Comma, period inside closing quotation mark in SBLHS

In the Society of Biblical Literature Handbook of Style (2nd ed) style (latest release: 24 December 2016), journal articles are output with the full reference the first time they occur, and with only the author name and a shortened title thereafter. This creates a difficulty in that, when no page number is supplied, a comma or period following the article reference is placed after the closing double quotation mark rather than inside it (per CMS 16th ed. conventions).

Thus, an initial reference to
Steve Delamarter and Daniel L. Brunner, “Theological Education and Hybrid Models of Distance Learning,” Theological Education 40.2 (2005): 145-161.
Would subsequently appear as
Delamarter and Brunner, “Theological Education and Hybrid Models”.
Rather than as
Delamarter and Brunner, “Theological Education and Hybrid Models.”
It seems this issue might be similar to this one already noted for MLA. Would it be possible for the style to be tweaked so that commas and periods come inside these closing quotation marks (at least for American locales)?

Thank you so much!
  • I can't replicate this currently -- can you check if this still occurs with the most recent (4.0.29.19) Zotero release?
  • Zotero says I'm running version 4.0.29.17. But, when I check for updates manually, it says none are available (Help > Check for updates).
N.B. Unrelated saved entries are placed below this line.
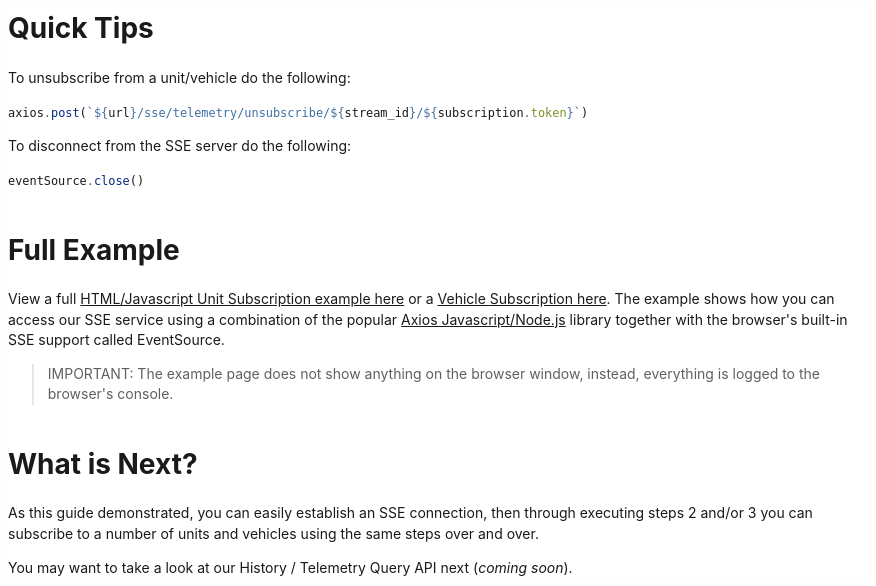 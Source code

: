 # Quick Tips

To unsubscribe from a unit/vehicle do the following:

```javascript
axios.post(`${url}/sse/telemetry/unsubscribe/${stream_id}/${subscription.token}`)
```

To disconnect from the SSE server do the following:

```javascript
eventSource.close()
```

# Full Example

View a full [HTML/Javascript Unit Subscription example here](UnitSubscribeExample.html)
or a [Vehicle Subscription here](VehicleSubscribeExample.html). The example shows how you can access our SSE service using a combination of the popular 
[Axios Javascript/Node.js](https://axios-http.com/) library together with the 
browser's built-in SSE support called EventSource.

> IMPORTANT: The example page does not show anything on the browser window, 
> instead, everything is logged to the browser's console.

# What is Next?

As this guide demonstrated, you can easily establish an SSE connection, then through executing steps 2 and/or 3 you can subscribe to a number of units and vehicles using the same steps over and over.

You may want to take a look at our History / Telemetry Query API next (*coming soon*).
Is there something else I should be doing to pull down 4.0.29.19?

    This being said, on further inspection, it looks like I stated the original issue imprecisely. When a no-page-number citation occurs either in a note by itself or at the end of a long content note, the period is placed in the appropriate place. Thus:
    Esselman, “The Pedagogy of the Online Wisdom Community.”
    But, when the citation occurs at the beginning or in the middle of a content note, the default is for a semicolon to be added after the citation (if there's a latter citation in the note), but sometimes a comma or period is needed instead (e.g., to add further comments after the citation, whether or not another citation follows in the note). The semicolon (if added automatically) is successfully eliminated by adding a comma or period as the first character in the suffix field. But, the comma or period (for standard American style) needs to be presented before the closing quotation mark after the title, rather than after it, as would be the case with a semicolon. Thus:
    For such hybrid experiences, the spiritually formative component could easily be thought to lie in the onground, or face-to-face, component rather than the online component. E.g., Esselman, “The Pedagogy of the Online Wisdom Community”. Consequently, the “onground” and “online” categories in this essay are employed to signal these two different modalities, not to reinforce what Delamarter and Brunner term “stage one thinking.”
    In Zotero, I've added
    . Consequently ...
    in the suffix field. But, it would probably be helpful to have some if condition such that if the first character in the suffix field is a period or comma what Zotero outputs is ." or ," rather than ". or ", followed by the remainder of the suffix field.
  • (4.0.29.17 is the latest Zotero version for Windows, and it has an older citation processor version. 4.0.29.19 is the latest Firefox extension.)

    You could try the 5.0 Beta, which has the newer processor, or just wait for 5.0 to be released, which it will be very soon. If you do try it, you can switch back to the main version when 5.0 is released.
  • You can also install the Propachi plugin https://juris-m.github.io/downloads/#csl-stuff which patches in the latest version of the citation processor.

    But I haven't actually checked on your updated issue -- I just checked simple short titles -- so it's possible that this is broken across processor versions.
  • There was indeed a bug on this one. Moving punctuation on user-supplied suffixes was not being moved. It's fixed (as up a few seconds ago) in the Propachi plugins linked by @adamsmith above.
  • That's fantastic. Thank you guys so much!